Exercise details:
Look through the material below and show every line with the word "copy".
§ §
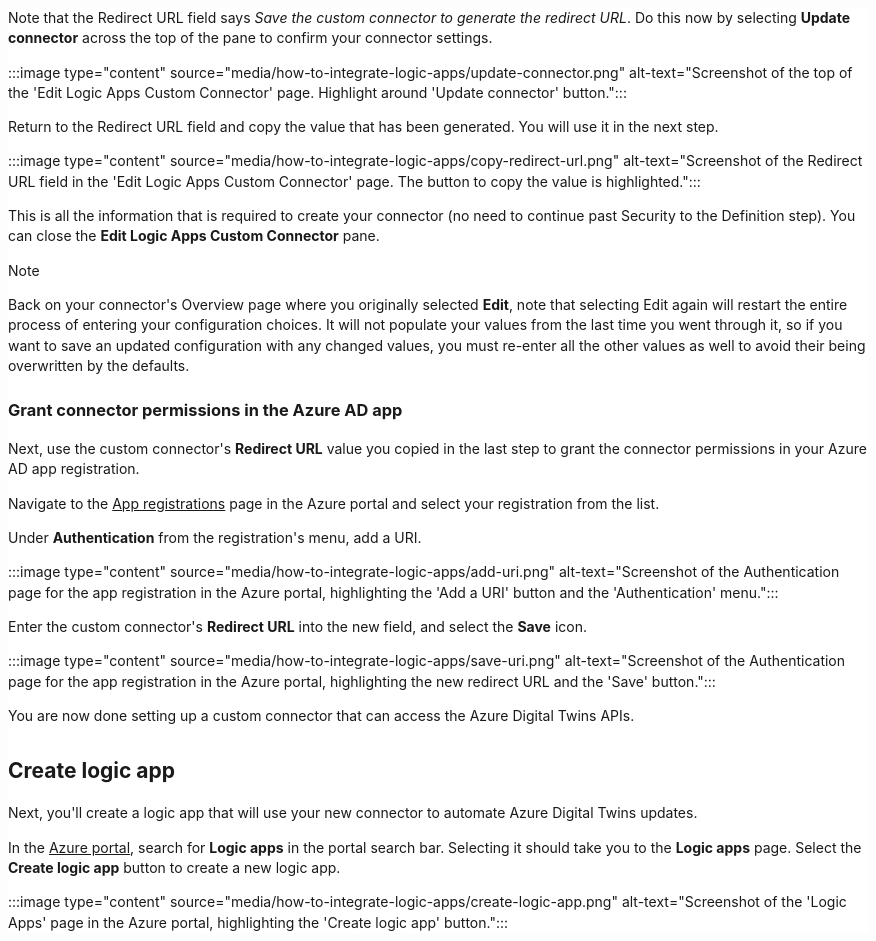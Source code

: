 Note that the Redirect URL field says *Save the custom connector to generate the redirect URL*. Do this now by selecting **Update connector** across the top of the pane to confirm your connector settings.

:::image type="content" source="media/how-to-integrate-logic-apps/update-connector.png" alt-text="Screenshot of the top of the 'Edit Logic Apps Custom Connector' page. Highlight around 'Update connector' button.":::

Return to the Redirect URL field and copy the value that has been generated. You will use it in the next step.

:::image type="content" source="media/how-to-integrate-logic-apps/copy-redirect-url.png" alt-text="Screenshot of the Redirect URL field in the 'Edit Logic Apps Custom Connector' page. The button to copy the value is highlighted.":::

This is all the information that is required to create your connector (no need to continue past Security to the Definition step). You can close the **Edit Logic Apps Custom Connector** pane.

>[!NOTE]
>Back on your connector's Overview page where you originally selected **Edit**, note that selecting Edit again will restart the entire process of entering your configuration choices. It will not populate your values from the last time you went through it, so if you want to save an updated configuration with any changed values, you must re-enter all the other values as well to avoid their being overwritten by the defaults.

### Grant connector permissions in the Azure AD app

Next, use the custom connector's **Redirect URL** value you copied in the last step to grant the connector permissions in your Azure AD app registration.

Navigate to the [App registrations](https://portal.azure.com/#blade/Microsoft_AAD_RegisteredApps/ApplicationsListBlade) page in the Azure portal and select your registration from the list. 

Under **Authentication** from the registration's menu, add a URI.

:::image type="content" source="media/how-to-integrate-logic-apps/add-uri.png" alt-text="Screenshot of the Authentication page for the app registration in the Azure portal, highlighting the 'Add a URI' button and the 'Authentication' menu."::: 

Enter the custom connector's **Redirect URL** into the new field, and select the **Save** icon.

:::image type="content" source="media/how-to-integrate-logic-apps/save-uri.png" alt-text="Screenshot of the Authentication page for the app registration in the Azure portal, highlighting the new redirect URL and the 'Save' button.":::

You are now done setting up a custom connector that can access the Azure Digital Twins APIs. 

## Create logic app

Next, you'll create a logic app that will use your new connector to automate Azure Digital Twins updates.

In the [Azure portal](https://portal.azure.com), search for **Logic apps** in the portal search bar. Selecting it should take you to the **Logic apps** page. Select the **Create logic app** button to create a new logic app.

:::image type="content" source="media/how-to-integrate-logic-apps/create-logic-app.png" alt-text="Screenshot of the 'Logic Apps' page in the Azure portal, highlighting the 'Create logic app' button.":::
§ §
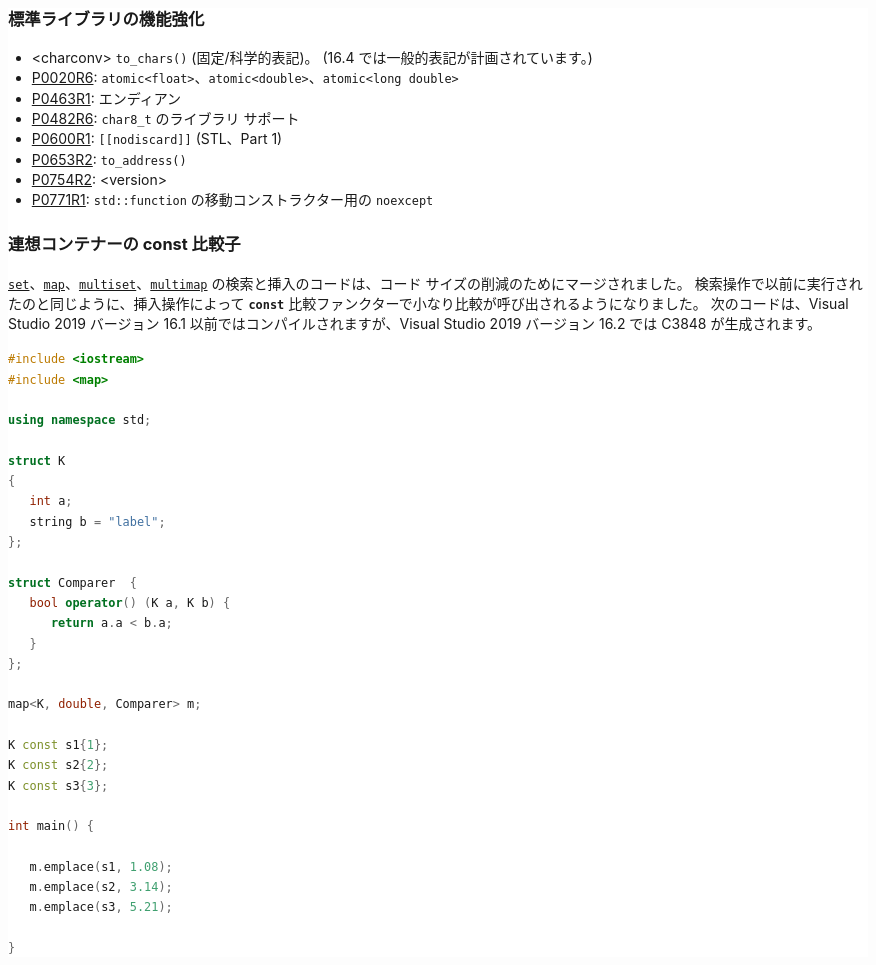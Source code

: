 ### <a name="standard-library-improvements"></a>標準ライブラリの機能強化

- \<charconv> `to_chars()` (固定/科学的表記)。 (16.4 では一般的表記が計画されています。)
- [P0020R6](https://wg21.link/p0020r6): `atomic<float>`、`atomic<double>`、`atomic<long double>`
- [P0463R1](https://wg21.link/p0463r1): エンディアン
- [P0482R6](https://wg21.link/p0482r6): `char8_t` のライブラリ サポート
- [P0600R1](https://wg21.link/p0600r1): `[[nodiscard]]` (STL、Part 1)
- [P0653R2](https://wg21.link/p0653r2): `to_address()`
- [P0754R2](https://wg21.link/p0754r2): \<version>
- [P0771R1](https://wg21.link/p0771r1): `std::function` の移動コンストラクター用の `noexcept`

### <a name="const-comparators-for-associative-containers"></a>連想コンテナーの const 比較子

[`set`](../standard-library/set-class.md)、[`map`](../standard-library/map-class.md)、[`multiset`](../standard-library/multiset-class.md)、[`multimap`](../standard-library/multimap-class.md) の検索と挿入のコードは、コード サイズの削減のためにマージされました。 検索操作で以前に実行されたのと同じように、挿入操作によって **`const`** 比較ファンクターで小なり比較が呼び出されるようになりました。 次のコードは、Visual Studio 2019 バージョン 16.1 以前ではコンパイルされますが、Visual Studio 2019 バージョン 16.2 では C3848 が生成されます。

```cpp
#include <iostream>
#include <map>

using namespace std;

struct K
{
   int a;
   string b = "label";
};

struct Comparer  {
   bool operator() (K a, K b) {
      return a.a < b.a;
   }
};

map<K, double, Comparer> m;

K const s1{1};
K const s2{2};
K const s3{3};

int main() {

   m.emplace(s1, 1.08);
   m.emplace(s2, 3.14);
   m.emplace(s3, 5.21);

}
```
§ §
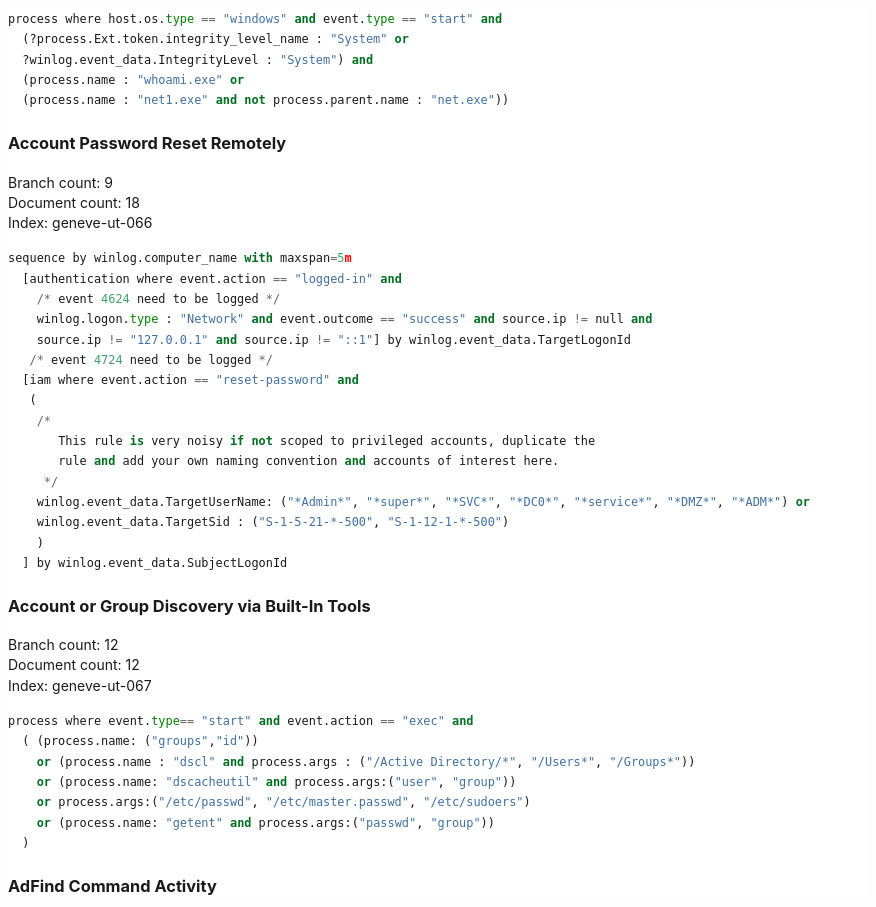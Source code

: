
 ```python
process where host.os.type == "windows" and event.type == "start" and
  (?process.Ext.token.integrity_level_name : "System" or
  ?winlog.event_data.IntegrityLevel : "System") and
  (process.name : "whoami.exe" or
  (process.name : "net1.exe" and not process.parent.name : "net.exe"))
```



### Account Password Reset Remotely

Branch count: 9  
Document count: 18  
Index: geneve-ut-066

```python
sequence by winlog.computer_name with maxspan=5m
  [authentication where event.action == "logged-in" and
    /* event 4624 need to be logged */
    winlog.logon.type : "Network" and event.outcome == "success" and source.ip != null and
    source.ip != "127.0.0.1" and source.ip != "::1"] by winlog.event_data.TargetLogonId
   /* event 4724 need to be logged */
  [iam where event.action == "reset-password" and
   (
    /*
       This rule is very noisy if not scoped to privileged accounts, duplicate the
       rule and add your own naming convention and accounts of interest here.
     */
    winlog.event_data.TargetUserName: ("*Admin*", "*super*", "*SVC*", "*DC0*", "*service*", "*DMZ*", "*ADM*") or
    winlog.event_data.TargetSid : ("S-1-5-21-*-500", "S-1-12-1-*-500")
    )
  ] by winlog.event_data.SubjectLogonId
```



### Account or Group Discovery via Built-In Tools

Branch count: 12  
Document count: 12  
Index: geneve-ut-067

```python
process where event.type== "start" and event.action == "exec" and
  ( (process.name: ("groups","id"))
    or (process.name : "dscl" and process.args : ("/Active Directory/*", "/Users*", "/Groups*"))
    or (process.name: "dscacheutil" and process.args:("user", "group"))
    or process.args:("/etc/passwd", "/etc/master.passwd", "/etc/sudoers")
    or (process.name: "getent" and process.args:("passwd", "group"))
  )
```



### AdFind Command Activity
§ §
Your response:
Return to the Redirect URL field and copy the value that has been generated. You will use it in the next step.
:::image type="content" source="media/how-to-integrate-logic-apps/copy-redirect-url.png" alt-text="Screenshot of the Redirect URL field in the 'Edit Logic Apps Custom Connector' page. The button to copy the value is highlighted.":::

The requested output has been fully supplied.